* Activity:
Make an exact copy of the entries below, with all images left out.

* Extracted data:
---+---
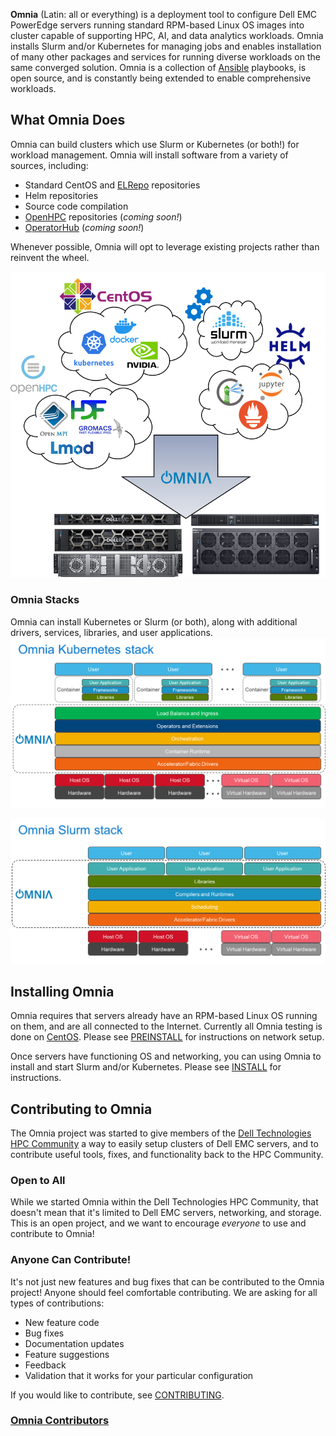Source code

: **Omnia** (Latin: all or everything) is a deployment tool to configure Dell EMC PowerEdge servers running standard RPM-based Linux OS images into cluster capable of supporting HPC, AI, and data analytics workloads. Omnia installs Slurm and/or Kubernetes for managing jobs and enables installation of many other packages and services for running diverse workloads on the same converged solution. Omnia is a collection of [Ansible](https://ansible.org) playbooks, is open source, and is constantly being extended to enable comprehensive workloads.

## What Omnia Does
Omnia can build clusters which use Slurm or Kubernetes (or both!) for workload management. Omnia will install software from a variety of sources, including:
- Standard CentOS and [ELRepo](http://elrepo.org) repositories
- Helm repositories
- Source code compilation
- [OpenHPC](https://openhpc.community) repositories (_coming soon!_)
- [OperatorHub](https://operatorhub.io) (_coming soon!_)

Whenever possible, Omnia will opt to leverage existing projects rather than reinvent the wheel.

![Omnia draws from existing repositories](images/omnia-overview.png)

### Omnia Stacks
Omnia can install Kubernetes or Slurm (or both), along with additional drivers, services, libraries, and user applications.
![Omnia Kubernetes Stack](images/omnia-k8s.png)

![Omnia Slurm Stack](images/omnia-slurm.png) 

## Installing Omnia
Omnia requires that servers already have an RPM-based Linux OS running on them, and are all connected to the Internet. Currently all Omnia testing is done on [CentOS](https://centos.org). Please see [PREINSTALL](PREINSTALL.md) for instructions on network setup.

Once servers have functioning OS and networking, you can using Omnia to install and start Slurm and/or Kubernetes. Please see [INSTALL](INSTALL.md) for instructions.

## Contributing to Omnia
The Omnia project was started to give members of the [Dell Technologies HPC Community](https://dellhpc.org) a way to easily setup clusters of Dell EMC servers, and to contribute useful tools, fixes, and functionality back to the HPC Community.

### Open to All
While we started Omnia within the Dell Technologies HPC Community, that doesn't mean that it's limited to Dell EMC servers, networking, and storage. This is an open project, and we want to encourage *everyone* to use and contribute to Omnia!

### Anyone Can Contribute!
It's not just new features and bug fixes that can be contributed to the Omnia project! Anyone should feel comfortable contributing. We are asking for all types of contributions:
* New feature code
* Bug fixes
* Documentation updates
* Feature suggestions
* Feedback
* Validation that it works for your particular configuration

If you would like to contribute, see [CONTRIBUTING](https://github.com/dellhpc/omnia/blob/master/CONTRIBUTING.md).

### [Omnia Contributors](CONTRIBUTORS.md)
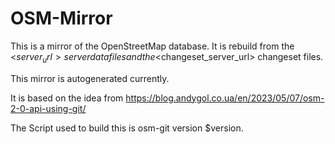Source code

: # OSM-Mirror

This is a mirror of the OpenStreetMap database. It is rebuild from the
<$server_url> server data files and the <$changeset_server_url>
changeset files.

This mirror is autogenerated currently.

It is based on the idea from <https://blog.andygol.co.ua/en/2023/05/07/osm-2-0-api-using-git/>

The Script used to build this is osm-git version $version.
---+---
* Exercise result:
Source code

: **Omnia** (Latin: all or everything) is a deployment tool to configure Dell EMC PowerEdge servers running standard RPM-based Linux OS images into cluster capable of supporting HPC, AI, and data analytics workloads. Omnia installs Slurm and/or Kubernetes for managing jobs and enables installation of many other packages and services for running diverse workloads on the same converged solution. Omnia is a collection of [Ansible](https://ansible.org) playbooks, is open source, and is constantly being extended to enable comprehensive workloads.

## What Omnia Does
Omnia can build clusters which use Slurm or Kubernetes (or both!) for workload management. Omnia will install software from a variety of sources, including:
- Standard CentOS and [ELRepo](http://elrepo.org) repositories
- Helm repositories
- Source code compilation
- [OpenHPC](https://openhpc.community) repositories (_coming soon!_)
- [OperatorHub](https://operatorhub.io) (_coming soon!_)

Whenever possible, Omnia will opt to leverage existing projects rather than reinvent the wheel.

![Omnia draws from existing repositories](images/omnia-overview.png)

### Omnia Stacks
Omnia can install Kubernetes or Slurm (or both), along with additional drivers, services, libraries, and user applications.
![Omnia Kubernetes Stack](images/omnia-k8s.png)

![Omnia Slurm Stack](images/omnia-slurm.png) 

## Installing Omnia
Omnia requires that servers already have an RPM-based Linux OS running on them, and are all connected to the Internet. Currently all Omnia testing is done on [CentOS](https://centos.org). Please see [PREINSTALL](PREINSTALL.md) for instructions on network setup.

Once servers have functioning OS and networking, you can using Omnia to install and start Slurm and/or Kubernetes. Please see [INSTALL](INSTALL.md) for instructions.

## Contributing to Omnia
The Omnia project was started to give members of the [Dell Technologies HPC Community](https://dellhpc.org) a way to easily setup clusters of Dell EMC servers, and to contribute useful tools, fixes, and functionality back to the HPC Community.

### Open to All
While we started Omnia within the Dell Technologies HPC Community, that doesn't mean that it's limited to Dell EMC servers, networking, and storage. This is an open project, and we want to encourage *everyone* to use and contribute to Omnia!

### Anyone Can Contribute!
It's not just new features and bug fixes that can be contributed to the Omnia project! Anyone should feel comfortable contributing. We are asking for all types of contributions:
* New feature code
* Bug fixes
* Documentation updates
* Feature suggestions
* Feedback
* Validation that it works for your particular configuration

If you would like to contribute, see [CONTRIBUTING](https://github.com/dellhpc/omnia/blob/master/CONTRIBUTING.md).

### [Omnia Contributors](CONTRIBUTORS.md)
Source code

: # OSM-Mirror

This is a mirror of the OpenStreetMap database. It is rebuild from the
<$server_url> server data files and the <$changeset_server_url>
changeset files.

This mirror is autogenerated currently.

It is based on the idea from <https://blog.andygol.co.ua/en/2023/05/07/osm-2-0-api-using-git/>

The Script used to build this is osm-git version $version.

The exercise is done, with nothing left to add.